=== Begin Enclosure ===

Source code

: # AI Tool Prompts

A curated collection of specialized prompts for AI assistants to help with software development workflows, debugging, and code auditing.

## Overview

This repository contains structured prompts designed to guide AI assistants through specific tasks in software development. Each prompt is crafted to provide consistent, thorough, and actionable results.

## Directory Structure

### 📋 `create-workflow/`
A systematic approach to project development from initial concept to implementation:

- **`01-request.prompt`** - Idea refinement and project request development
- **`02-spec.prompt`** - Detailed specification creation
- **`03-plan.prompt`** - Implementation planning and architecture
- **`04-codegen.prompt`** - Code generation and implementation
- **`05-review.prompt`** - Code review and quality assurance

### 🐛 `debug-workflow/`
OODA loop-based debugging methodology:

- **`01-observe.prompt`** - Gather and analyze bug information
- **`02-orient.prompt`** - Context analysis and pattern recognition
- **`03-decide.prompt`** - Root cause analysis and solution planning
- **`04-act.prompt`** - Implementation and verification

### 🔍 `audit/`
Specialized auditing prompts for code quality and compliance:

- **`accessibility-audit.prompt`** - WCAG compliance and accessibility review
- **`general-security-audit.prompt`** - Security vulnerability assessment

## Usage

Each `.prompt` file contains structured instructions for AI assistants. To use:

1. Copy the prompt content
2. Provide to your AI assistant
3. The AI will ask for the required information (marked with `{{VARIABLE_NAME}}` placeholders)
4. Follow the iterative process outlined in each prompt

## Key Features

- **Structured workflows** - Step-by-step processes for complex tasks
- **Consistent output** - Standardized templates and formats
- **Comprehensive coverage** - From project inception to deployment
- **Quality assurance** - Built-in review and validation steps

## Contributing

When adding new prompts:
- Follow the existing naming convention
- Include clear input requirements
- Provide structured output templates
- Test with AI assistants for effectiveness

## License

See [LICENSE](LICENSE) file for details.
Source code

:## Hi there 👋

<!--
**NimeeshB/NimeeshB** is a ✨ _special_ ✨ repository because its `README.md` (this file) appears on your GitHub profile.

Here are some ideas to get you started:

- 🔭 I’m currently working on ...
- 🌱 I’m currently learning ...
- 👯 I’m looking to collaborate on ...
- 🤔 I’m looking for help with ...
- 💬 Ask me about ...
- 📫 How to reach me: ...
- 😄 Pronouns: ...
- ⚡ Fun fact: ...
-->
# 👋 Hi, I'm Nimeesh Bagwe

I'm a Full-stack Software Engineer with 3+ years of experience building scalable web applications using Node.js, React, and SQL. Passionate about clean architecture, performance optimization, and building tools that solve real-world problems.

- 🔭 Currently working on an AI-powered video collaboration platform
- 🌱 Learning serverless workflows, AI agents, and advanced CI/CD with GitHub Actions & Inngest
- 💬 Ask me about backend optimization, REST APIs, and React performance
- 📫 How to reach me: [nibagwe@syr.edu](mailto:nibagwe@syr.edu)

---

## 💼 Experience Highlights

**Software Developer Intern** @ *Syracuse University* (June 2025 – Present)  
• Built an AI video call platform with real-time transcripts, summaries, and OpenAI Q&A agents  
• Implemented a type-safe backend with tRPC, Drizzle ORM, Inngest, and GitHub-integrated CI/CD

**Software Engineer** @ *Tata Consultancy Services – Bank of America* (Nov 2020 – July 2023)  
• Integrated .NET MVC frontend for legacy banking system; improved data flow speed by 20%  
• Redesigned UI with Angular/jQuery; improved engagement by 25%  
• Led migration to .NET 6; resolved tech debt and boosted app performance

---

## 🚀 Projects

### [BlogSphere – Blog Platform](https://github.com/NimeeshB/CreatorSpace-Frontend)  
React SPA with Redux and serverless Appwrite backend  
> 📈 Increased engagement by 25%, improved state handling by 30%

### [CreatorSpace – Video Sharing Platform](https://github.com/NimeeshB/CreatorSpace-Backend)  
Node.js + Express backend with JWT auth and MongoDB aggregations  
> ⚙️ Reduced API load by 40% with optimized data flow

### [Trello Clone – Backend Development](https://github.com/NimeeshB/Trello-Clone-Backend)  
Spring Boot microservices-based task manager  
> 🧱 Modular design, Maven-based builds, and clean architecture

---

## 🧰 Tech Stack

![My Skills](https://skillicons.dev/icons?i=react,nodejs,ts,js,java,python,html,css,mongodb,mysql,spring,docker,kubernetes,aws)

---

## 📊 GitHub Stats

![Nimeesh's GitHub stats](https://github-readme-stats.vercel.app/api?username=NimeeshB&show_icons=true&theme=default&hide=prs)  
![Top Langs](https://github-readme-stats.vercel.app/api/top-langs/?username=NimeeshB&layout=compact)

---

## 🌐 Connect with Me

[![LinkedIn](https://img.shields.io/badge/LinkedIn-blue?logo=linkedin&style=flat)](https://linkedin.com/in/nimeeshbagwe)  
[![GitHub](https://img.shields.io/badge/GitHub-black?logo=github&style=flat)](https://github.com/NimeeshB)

=== End Enclosure ===

▸ What you will do: Read the entries and select each line where the word "improved" is found.

▸ Answer space:
• Integrated .NET MVC frontend for legacy banking system; improved data flow speed by 20%  
• Redesigned UI with Angular/jQuery; improved engagement by 25%  
> 📈 Increased engagement by 25%, improved state handling by 30%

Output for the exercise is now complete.